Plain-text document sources
--
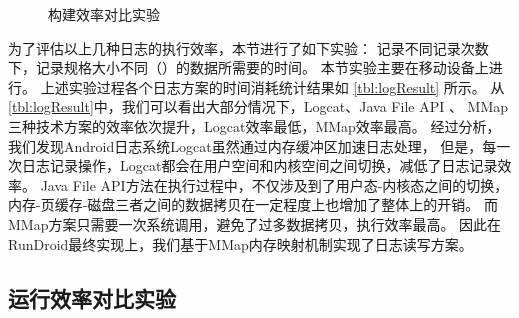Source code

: {\begin{figure*}[!ht]
{\begin{threeparttable}[b]
\begin{tabular}{|c|c|c|c|c|c|c|c|}
				
				
			\end{tabular}
			
			
		\end{threeparttable}
	}


\caption{构建效率对比实验}

\label{tbl:logResult}
\end{figure*}


为了评估以上几种日志的执行效率，本节进行了如下实验：
记录不同记录次数下，记录规格大小不同（）的数据所需要的时间。
本节实验主要在移动设备上进行。
上述实验过程各个日志方案的时间消耗统计结果如 \autoref{tbl:logResult} 所示。
从\autoref{tbl:logResult}中，我们可以看出大部分情况下，Logcat、Java File API 、 MMap三种技术方案的效率依次提升，Logcat效率最低，MMap效率最高。
经过分析，我们发现Android日志系统Logcat虽然通过内存缓冲区加速日志处理，
但是，每一次日志记录操作，Logcat都会在用户空间和内核空间之间切换，减低了日志记录效率。
Java File API方法在执行过程中，不仅涉及到了用户态-内核态之间的切换，内存-页缓存-磁盘三者之间的数据拷贝在一定程度上也增加了整体上的开销。
而MMap方案只需要一次系统调用，避免了过多数据拷贝，执行效率最高。
因此在RunDroid最终实现上，我们基于MMap内存映射机制实现了日志读写方案。


\subsection{运行效率对比实验}


\begin{figure*}[!ht]
	\centering
	
\end{figure*}}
--
_Task item:_
Every record must be copied exactly, with images dropped from the result.

_Task result:_
Source code

: {\begin{figure*}[!ht]
{\begin{threeparttable}[b]
\begin{tabular}{|c|c|c|c|c|c|c|c|}
				
				
			\end{tabular}
			
			
		\end{threeparttable}
	}


\caption{构建效率对比实验}

\label{tbl:logResult}
\end{figure*}


为了评估以上几种日志的执行效率，本节进行了如下实验：
记录不同记录次数下，记录规格大小不同（）的数据所需要的时间。
本节实验主要在移动设备上进行。
上述实验过程各个日志方案的时间消耗统计结果如 \autoref{tbl:logResult} 所示。
从\autoref{tbl:logResult}中，我们可以看出大部分情况下，Logcat、Java File API 、 MMap三种技术方案的效率依次提升，Logcat效率最低，MMap效率最高。
经过分析，我们发现Android日志系统Logcat虽然通过内存缓冲区加速日志处理，
但是，每一次日志记录操作，Logcat都会在用户空间和内核空间之间切换，减低了日志记录效率。
Java File API方法在执行过程中，不仅涉及到了用户态-内核态之间的切换，内存-页缓存-磁盘三者之间的数据拷贝在一定程度上也增加了整体上的开销。
而MMap方案只需要一次系统调用，避免了过多数据拷贝，执行效率最高。
因此在RunDroid最终实现上，我们基于MMap内存映射机制实现了日志读写方案。


\subsection{运行效率对比实验}


\begin{figure*}[!ht]
	\centering
	
\end{figure*}}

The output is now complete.